Musicologia generale, Storia della Lirica, Curiosità, opera, ricordi,

Note Domenicali n°4 (11/09) - "L'Urlo edificatore, una bella Gioconda areniana" - di Gianluca Macovez

L'appuntamento domenicale con le memorie di Gianluca Macovez ci porta alla scoperta di Hana Janku e Cornell Mac Neil, ricordando una bella Gioconda areniana

 

 

 

 

 

 

 

 

 

 

 

L’URLO EDIFICATORE

 

Ascoltai Cornell Mac Neil due volte.In entrambi i casi in Arena.

L’esordio fu tragico, come ho già raccontato: era ‘Nabucco’ ed io, svegliato di soprassalto pensai bene di urlare a squarciagola che non stavo dormando.

Naturalmente mentivo, ma potrei segnare nel mio curricolo che ho duettato con il coro dell’Arena davanti ad un pubblico di diverse migliaia di appassionati.

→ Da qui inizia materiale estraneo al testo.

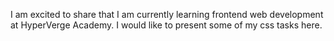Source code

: I am excited to share that I am currently learning frontend web development at HyperVerge Academy. I would like to present some of my css tasks here.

Magari non scrivo che erano giustamente furiosi con me.

Ovviamente quando mi ritrovai, due anni dopo, nuovamente di fronte Mac Neil ero terrorizzato all’idea dell’abbiocco.

I miei genitori ancora di più.

Difficilmente avrebbero retto ad un’altra simile figura.

Già mi vedevo abbandonato sull’autostrada, dimenticato volutamente all’autogrll. Già quel terrore mi avrebbero tenuto vivacemente sveglio, ma siccome era meglio non correre rischi, i miei mi dissetarono a colpi di caffè durante tutto il pomeriggio assolato che precedette ‘La Gioconda’.

Quindi tutto andò liscio.

Ero sveglio per l’opera, per il dopo opera, per le trippe vicino all’arena.

Una scarica fra adrenalina e caffeina che se mi avessero fatto un test, forse arrestavano mamma e papà perché avevano il figlio tossico.

Quello spettacolo fu magnifico, magistralmente diretto da Francesco Molinari Pradelli.

Le scene di Giulio Coltellacci erano sontuose senza essere esagerate, la regia era chiara, funzionale.

A me sembrarono troppo affollati i momenti di danza, ma certo uno spazio come l’arena ha bisogno di scene collettive, piuttosto che di raffinati assolo.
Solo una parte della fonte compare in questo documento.